#### Exercise prompt
In the records below, find the line with "Do local economies" and repeat exactly every line from it through the line with "review, we are". Pictures stay out.
-=-=-
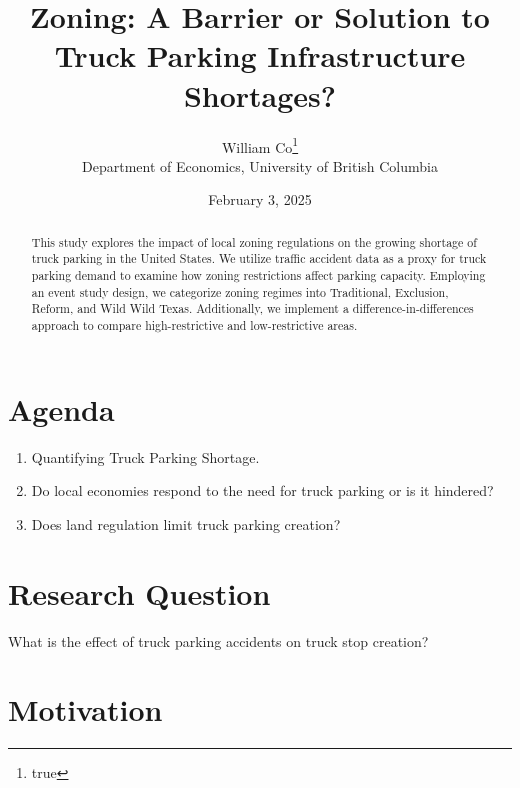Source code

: \documentclass[
  12pt]{article}
\begin{document}
\def\spacingset#1{\renewcommand{\baselinestretch}%
{#1}\small\normalsize} \spacingset{1}



\date{February 3, 2025}
\title{\bf Zoning: A Barrier or Solution to Truck Parking Infrastructure
Shortages?}
\author{
William Co\thanks{true}\\
Department of Economics, University of British Columbia\\
}
\maketitle

\bigskip
\bigskip
\begin{abstract}
This study explores the impact of local zoning regulations on the
growing shortage of truck parking in the United States. We utilize
traffic accident data as a proxy for truck parking demand to examine how
zoning restrictions affect parking capacity. Employing an event study
design, we categorize zoning regimes into Traditional, Exclusion,
Reform, and Wild Wild Texas. Additionally, we implement a
difference-in-differences approach to compare high-restrictive and
low-restrictive areas.
\end{abstract}


\newpage
\spacingset{1.9} %

\section{Agenda}\label{agenda}

\begin{enumerate}
\def\labelenumi{\arabic{enumi}.}
\item
  Quantifying Truck Parking Shortage.~
\item
  Do local economies respond to the need for truck parking or is it
  hindered?
\item
  Does land regulation limit truck parking creation?
\end{enumerate}

\section{Research Question}\label{research-question}

What is the effect of truck parking accidents on truck stop creation?

\section{Motivation}\label{motivation}
\end{document}
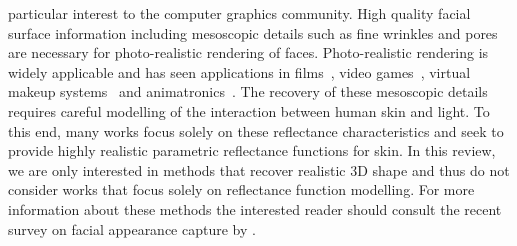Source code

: particular interest to the computer graphics community. High quality facial
surface information including mesoscopic details such as fine wrinkles and pores
are necessary for photo-realistic rendering of faces. Photo-realistic rendering
is widely applicable and has seen applications in
films~\cite{borshukov2005universal}, video games~\cite{vonderPahlen:2014kg},
virtual makeup systems~\cite{scherbaum2011computer} and
animatronics~\cite{jung2011believable}. The recovery of these mesoscopic details
requires careful modelling of the interaction between human skin and light. To
this end, many works focus solely on these reflectance characteristics and seek
to provide highly realistic parametric reflectance functions for skin. In this
review, we are only interested in methods that recover realistic 3D shape and
thus do not consider works that focus solely on reflectance function modelling.
For more information about these methods the interested reader should consult
the recent survey on facial appearance capture by \citet{Klehm:2015jb}.

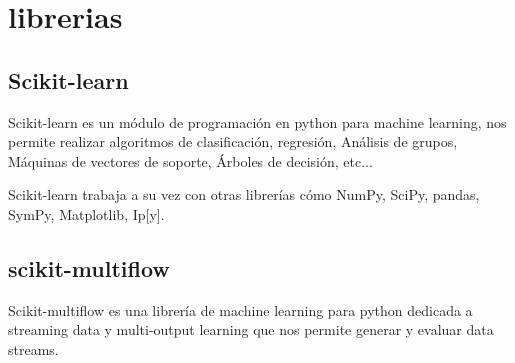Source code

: \section{librerias}

\subsection{Scikit-learn}

Scikit-learn es un módulo de programación en python para machine learning, nos permite realizar algoritmos de clasificación, regresión, Análisis de grupos, Máquinas de vectores de soporte, Árboles de decisión, etc...

Scikit-learn trabaja a su vez con otras librerías cómo NumPy, SciPy, pandas, SymPy, Matplotlib, Ip[y].\cite{pagina:scikit-learn}

\subsection{scikit-multiflow}

Scikit-multiflow es una librería de machine learning para python dedicada a streaming data y multi-output learning que nos permite generar y evaluar data streams.\cite{pagina:scikit-mutliflow}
-=-=-
#### Worked solution
  Do local economies respond to the need for truck parking or is it
  hindered?
\item
  Does land regulation limit truck parking creation?
\end{enumerate}

\section{Research Question}\label{research-question}

What is the effect of truck parking accidents on truck stop creation?

\section{Motivation}\label{motivation}
\end{document}
Source code

: particular interest to the computer graphics community. High quality facial
surface information including mesoscopic details such as fine wrinkles and pores
are necessary for photo-realistic rendering of faces. Photo-realistic rendering
is widely applicable and has seen applications in
films~\cite{borshukov2005universal}, video games~\cite{vonderPahlen:2014kg},
virtual makeup systems~\cite{scherbaum2011computer} and
animatronics~\cite{jung2011believable}. The recovery of these mesoscopic details
requires careful modelling of the interaction between human skin and light. To
this end, many works focus solely on these reflectance characteristics and seek
to provide highly realistic parametric reflectance functions for skin. In this
review, we are only interested in methods that recover realistic 3D shape and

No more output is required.